§ **DATA TO PROCESS**
----------
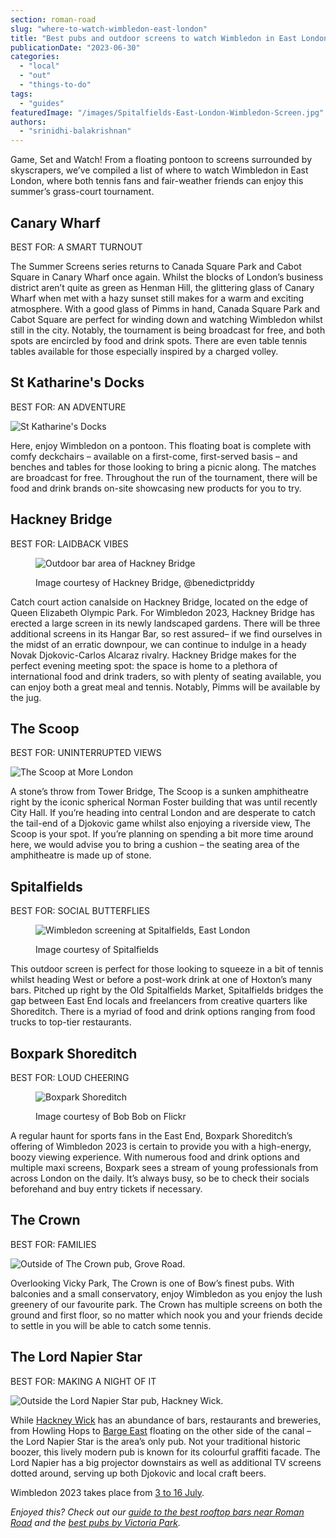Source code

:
 ```yaml
---
section: roman-road
slug: "where-to-watch-wimbledon-east-london"
title: "Best pubs and outdoor screens to watch Wimbledon in East London"
publicationDate: "2023-06-30"
categories: 
  - "local"
  - "out"
  - "things-to-do"
tags: 
  - "guides"
featuredImage: "/images/Spitalfields-East-London-Wimbledon-Screen.jpg"
authors: 
  - "srinidhi-balakrishnan"
---
```


Game, Set and Watch! From a floating pontoon to screens surrounded by skyscrapers, we’ve compiled a list of where to watch Wimbledon in East London, where both tennis fans and fair-weather friends can enjoy this summer’s grass-court tournament.

## Canary Wharf

BEST FOR: A SMART TURNOUT

The Summer Screens series returns to Canada Square Park and Cabot Square in Canary Wharf once again. Whilst the blocks of London’s business district aren’t quite as green as Henman Hill, the glittering glass of Canary Wharf when met with a hazy sunset still makes for a warm and exciting atmosphere. With a good glass of Pimms in hand, Canada Square Park and Cabot Square are perfect for winding down and watching Wimbledon whilst still in the city. Notably, the tournament is being broadcast for free, and both spots are encircled by food and drink spots. There are even table tennis tables available for those especially inspired by a charged volley.

## St Katharine's Docks

BEST FOR: AN ADVENTURE

![St Katharine's Docks](/images/St-Katharines-Docks-East-London-Wimbledon.jpg)

Here, enjoy Wimbledon on a pontoon. This floating boat is complete with comfy deckchairs – available on a first-come, first-served basis – and benches and tables for those looking to bring a picnic along. The matches are broadcast for free. Throughout the run of the tournament, there will be food and drink brands on-site showcasing new products for you to try.

## Hackney Bridge

BEST FOR: LAIDBACK VIBES

<figure>

![Outdoor bar area of Hackney Bridge](/images/Hackney-Bridge-East-London-Wimbledon.jpg)

<figcaption>

Image courtesy of Hackney Bridge, @benedictpriddy

</figcaption>

</figure>

Catch court action canalside on Hackney Bridge, located on the edge of Queen Elizabeth Olympic Park. For Wimbledon 2023, Hackney Bridge has erected a large screen in its newly landscaped gardens. There will be three additional screens in its Hangar Bar, so rest assured– if we find ourselves in the midst of an erratic downpour, we can continue to indulge in a heady Novak Djokovic-Carlos Alcaraz rivalry. Hackney Bridge makes for the perfect evening meeting spot: the space is home to a plethora of international food and drink traders, so with plenty of seating available, you can enjoy both a great meal and tennis. Notably, Pimms will be available by the jug.

## The Scoop

BEST FOR: UNINTERRUPTED VIEWS

![The Scoop at More London](/images/The-Scoop-East-London-Wimbledon.jpg)

A stone’s throw from Tower Bridge, The Scoop is a sunken amphitheatre right by the iconic spherical Norman Foster building that was until recently City Hall. If you’re heading into central London and are desperate to catch the tail-end of a Djokovic game whilst also enjoying a riverside view, The Scoop is your spot. If you’re planning on spending a bit more time around here, we would advise you to bring a cushion – the seating area of the amphitheatre is made up of stone.

## Spitalfields

BEST FOR: SOCIAL BUTTERFLIES

<figure>

![Wimbledon screening at Spitalfields, East London](/images/Spitalfields-Wimbledon-East-London.jpg)

<figcaption>

Image courtesy of Spitalfields

</figcaption>

</figure>

This outdoor screen is perfect for those looking to squeeze in a bit of tennis whilst heading West or before a post-work drink at one of Hoxton’s many bars. Pitched up right by the Old Spitalfields Market, Spitalfields bridges the gap between East End locals and freelancers from creative quarters like Shoreditch. There is a myriad of food and drink options ranging from food trucks to top-tier restaurants.

## Boxpark Shoreditch

BEST FOR: LOUD CHEERING

<figure>

![Boxpark Shoreditch](/images/Boxpark-Shoreditch-East-London-Wimbledon.jpg)

<figcaption>

Image courtesy of Bob Bob on Flickr

</figcaption>

</figure>

A regular haunt for sports fans in the East End, Boxpark Shoreditch’s offering of Wimbledon 2023 is certain to provide you with a high-energy, boozy viewing experience. With numerous food and drink options and multiple maxi screens, Boxpark sees a stream of young professionals from across London on the daily. It’s always busy, so be to check their socials beforehand and buy entry tickets if necessary.

## The Crown

BEST FOR: FAMILIES

![Outside of The Crown pub, Grove Road.](/images/CROWN-NEW.jpg)

Overlooking Vicky Park, The Crown is one of Bow’s finest pubs. With balconies and a small conservatory, enjoy Wimbledon as you enjoy the lush greenery of our favourite park. The Crown has multiple screens on both the ground and first floor, so no matter which nook you and your friends decide to settle in you will be able to catch some tennis.

## The Lord Napier Star

BEST FOR: MAKING A NIGHT OF IT

![Outside the Lord Napier Star pub, Hackney Wick.](/images/Outside-lord-napier-edited-1024x683.jpg)

While [Hackney Wick](https://romanroadlondon.com/hackney-wick-bars-restaurants-raves/) has an abundance of bars, restaurants and breweries, from Howling Hops to [Barge East](https://romanroadlondon.com/barge-east-restaurant-hackney-wick/) floating on the other side of the canal – the Lord Napier Star is the area’s only pub. Not your traditional historic boozer, this lively modern pub is known for its colourful graffiti facade. The Lord Napier has a big projector downstairs as well as additional TV screens dotted around, serving up both Djokovic and local craft beers.

Wimbledon 2023 takes place from [3 to 16 July](https://www.bbc.co.uk/sport/tennis/65950710).

_Enjoyed this? Check out our [guide to the best rooftop bars near Roman Road](https://romanroadlondon.com/best-rooftop-bars-east-end/) and the [best pubs by Victoria Park](https://romanroadlondon.com/best-pubs-victoria-park-east-london/)._


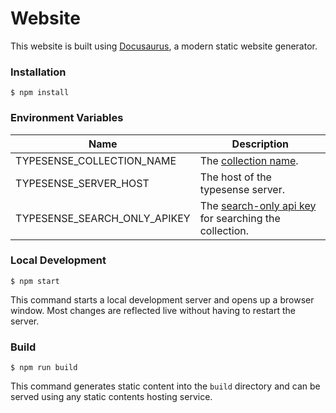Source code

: # Website

This website is built using [Docusaurus](https://docusaurus.io/), a modern static website generator.

### Installation

```
$ npm install
```

### Environment Variables

| Name                         | Description                                                                                                                    |
| ---------------------------- | ------------------------------------------------------------------------------------------------------------------------------ |
| TYPESENSE_COLLECTION_NAME    | The [collection name](https://typesense.org/docs/guide/docsearch.html#create-a-docsearch-scraper-config-file).                 |
| TYPESENSE_SERVER_HOST        | The host of the typesense server.                                                                                              |
| TYPESENSE_SEARCH_ONLY_APIKEY | The [search-only api key](https://typesense.org/docs/26.0/api/api-keys.html#search-only-api-key) for searching the collection. |

### Local Development

```
$ npm start
```

This command starts a local development server and opens up a browser window. Most changes are reflected live without having to restart the server.

### Build

```
$ npm run build
```

This command generates static content into the `build` directory and can be served using any static contents hosting service.
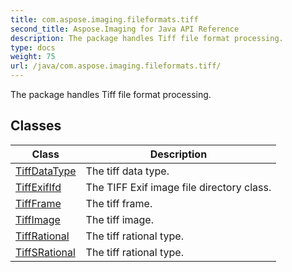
```yaml
---
title: com.aspose.imaging.fileformats.tiff
second_title: Aspose.Imaging for Java API Reference
description: The package handles Tiff file format processing.
type: docs
weight: 75
url: /java/com.aspose.imaging.fileformats.tiff/
---
```


The package handles Tiff file format processing.


## Classes

| Class | Description |
| --- | --- |
| [TiffDataType](../com.aspose.imaging.fileformats.tiff/tiffdatatype) | The tiff data type. |
| [TiffExifIfd](../com.aspose.imaging.fileformats.tiff/tiffexififd) | The TIFF Exif image file directory class. |
| [TiffFrame](../com.aspose.imaging.fileformats.tiff/tiffframe) | The tiff frame. |
| [TiffImage](../com.aspose.imaging.fileformats.tiff/tiffimage) | The tiff image. |
| [TiffRational](../com.aspose.imaging.fileformats.tiff/tiffrational) | The tiff rational type. |
| [TiffSRational](../com.aspose.imaging.fileformats.tiff/tiffsrational) | The tiff rational type. |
----------
§ **EXERCISE DESCRIPTION**
Take the listing above and restate it word for word, without its pictures.

§ **PROBLEM SOLUTION**
Source code

:
 ```yaml
---
section: roman-road
slug: "where-to-watch-wimbledon-east-london"
title: "Best pubs and outdoor screens to watch Wimbledon in East London"
publicationDate: "2023-06-30"
categories: 
  - "local"
  - "out"
  - "things-to-do"
tags: 
  - "guides"
featuredImage: "/images/Spitalfields-East-London-Wimbledon-Screen.jpg"
authors: 
  - "srinidhi-balakrishnan"
---
```


Game, Set and Watch! From a floating pontoon to screens surrounded by skyscrapers, we’ve compiled a list of where to watch Wimbledon in East London, where both tennis fans and fair-weather friends can enjoy this summer’s grass-court tournament.

## Canary Wharf

BEST FOR: A SMART TURNOUT

The Summer Screens series returns to Canada Square Park and Cabot Square in Canary Wharf once again. Whilst the blocks of London’s business district aren’t quite as green as Henman Hill, the glittering glass of Canary Wharf when met with a hazy sunset still makes for a warm and exciting atmosphere. With a good glass of Pimms in hand, Canada Square Park and Cabot Square are perfect for winding down and watching Wimbledon whilst still in the city. Notably, the tournament is being broadcast for free, and both spots are encircled by food and drink spots. There are even table tennis tables available for those especially inspired by a charged volley.

## St Katharine's Docks

BEST FOR: AN ADVENTURE

![St Katharine's Docks](/images/St-Katharines-Docks-East-London-Wimbledon.jpg)

Here, enjoy Wimbledon on a pontoon. This floating boat is complete with comfy deckchairs – available on a first-come, first-served basis – and benches and tables for those looking to bring a picnic along. The matches are broadcast for free. Throughout the run of the tournament, there will be food and drink brands on-site showcasing new products for you to try.

## Hackney Bridge

BEST FOR: LAIDBACK VIBES

<figure>

![Outdoor bar area of Hackney Bridge](/images/Hackney-Bridge-East-London-Wimbledon.jpg)

<figcaption>

Image courtesy of Hackney Bridge, @benedictpriddy

</figcaption>

</figure>

Catch court action canalside on Hackney Bridge, located on the edge of Queen Elizabeth Olympic Park. For Wimbledon 2023, Hackney Bridge has erected a large screen in its newly landscaped gardens. There will be three additional screens in its Hangar Bar, so rest assured– if we find ourselves in the midst of an erratic downpour, we can continue to indulge in a heady Novak Djokovic-Carlos Alcaraz rivalry. Hackney Bridge makes for the perfect evening meeting spot: the space is home to a plethora of international food and drink traders, so with plenty of seating available, you can enjoy both a great meal and tennis. Notably, Pimms will be available by the jug.

## The Scoop

BEST FOR: UNINTERRUPTED VIEWS

![The Scoop at More London](/images/The-Scoop-East-London-Wimbledon.jpg)

A stone’s throw from Tower Bridge, The Scoop is a sunken amphitheatre right by the iconic spherical Norman Foster building that was until recently City Hall. If you’re heading into central London and are desperate to catch the tail-end of a Djokovic game whilst also enjoying a riverside view, The Scoop is your spot. If you’re planning on spending a bit more time around here, we would advise you to bring a cushion – the seating area of the amphitheatre is made up of stone.

## Spitalfields

BEST FOR: SOCIAL BUTTERFLIES

<figure>

![Wimbledon screening at Spitalfields, East London](/images/Spitalfields-Wimbledon-East-London.jpg)

<figcaption>

Image courtesy of Spitalfields

</figcaption>

</figure>

This outdoor screen is perfect for those looking to squeeze in a bit of tennis whilst heading West or before a post-work drink at one of Hoxton’s many bars. Pitched up right by the Old Spitalfields Market, Spitalfields bridges the gap between East End locals and freelancers from creative quarters like Shoreditch. There is a myriad of food and drink options ranging from food trucks to top-tier restaurants.

## Boxpark Shoreditch

BEST FOR: LOUD CHEERING

<figure>

![Boxpark Shoreditch](/images/Boxpark-Shoreditch-East-London-Wimbledon.jpg)

<figcaption>

Image courtesy of Bob Bob on Flickr

</figcaption>

</figure>

A regular haunt for sports fans in the East End, Boxpark Shoreditch’s offering of Wimbledon 2023 is certain to provide you with a high-energy, boozy viewing experience. With numerous food and drink options and multiple maxi screens, Boxpark sees a stream of young professionals from across London on the daily. It’s always busy, so be to check their socials beforehand and buy entry tickets if necessary.

## The Crown

BEST FOR: FAMILIES

![Outside of The Crown pub, Grove Road.](/images/CROWN-NEW.jpg)

Overlooking Vicky Park, The Crown is one of Bow’s finest pubs. With balconies and a small conservatory, enjoy Wimbledon as you enjoy the lush greenery of our favourite park. The Crown has multiple screens on both the ground and first floor, so no matter which nook you and your friends decide to settle in you will be able to catch some tennis.

## The Lord Napier Star

BEST FOR: MAKING A NIGHT OF IT

![Outside the Lord Napier Star pub, Hackney Wick.](/images/Outside-lord-napier-edited-1024x683.jpg)

While [Hackney Wick](https://romanroadlondon.com/hackney-wick-bars-restaurants-raves/) has an abundance of bars, restaurants and breweries, from Howling Hops to [Barge East](https://romanroadlondon.com/barge-east-restaurant-hackney-wick/) floating on the other side of the canal – the Lord Napier Star is the area’s only pub. Not your traditional historic boozer, this lively modern pub is known for its colourful graffiti facade. The Lord Napier has a big projector downstairs as well as additional TV screens dotted around, serving up both Djokovic and local craft beers.

Wimbledon 2023 takes place from [3 to 16 July](https://www.bbc.co.uk/sport/tennis/65950710).

_Enjoyed this? Check out our [guide to the best rooftop bars near Roman Road](https://romanroadlondon.com/best-rooftop-bars-east-end/) and the [best pubs by Victoria Park](https://romanroadlondon.com/best-pubs-victoria-park-east-london/)._


Source code

: # Website

This website is built using [Docusaurus](https://docusaurus.io/), a modern static website generator.

### Installation

```
$ npm install
```

### Environment Variables

| Name                         | Description                                                                                                                    |
| ---------------------------- | ------------------------------------------------------------------------------------------------------------------------------ |
| TYPESENSE_COLLECTION_NAME    | The [collection name](https://typesense.org/docs/guide/docsearch.html#create-a-docsearch-scraper-config-file).                 |
| TYPESENSE_SERVER_HOST        | The host of the typesense server.                                                                                              |
| TYPESENSE_SEARCH_ONLY_APIKEY | The [search-only api key](https://typesense.org/docs/26.0/api/api-keys.html#search-only-api-key) for searching the collection. |

### Local Development

```
$ npm start
```

This command starts a local development server and opens up a browser window. Most changes are reflected live without having to restart the server.

### Build

```
$ npm run build
```

This command generates static content into the `build` directory and can be served using any static contents hosting service.
```yaml
---
title: com.aspose.imaging.fileformats.tiff
second_title: Aspose.Imaging for Java API Reference
description: The package handles Tiff file format processing.
type: docs
weight: 75
url: /java/com.aspose.imaging.fileformats.tiff/
---
```


The package handles Tiff file format processing.


## Classes

| Class | Description |
| --- | --- |
| [TiffDataType](../com.aspose.imaging.fileformats.tiff/tiffdatatype) | The tiff data type. |
| [TiffExifIfd](../com.aspose.imaging.fileformats.tiff/tiffexififd) | The TIFF Exif image file directory class. |
| [TiffFrame](../com.aspose.imaging.fileformats.tiff/tiffframe) | The tiff frame. |
| [TiffImage](../com.aspose.imaging.fileformats.tiff/tiffimage) | The tiff image. |
| [TiffRational](../com.aspose.imaging.fileformats.tiff/tiffrational) | The tiff rational type. |
| [TiffSRational](../com.aspose.imaging.fileformats.tiff/tiffsrational) | The tiff rational type. |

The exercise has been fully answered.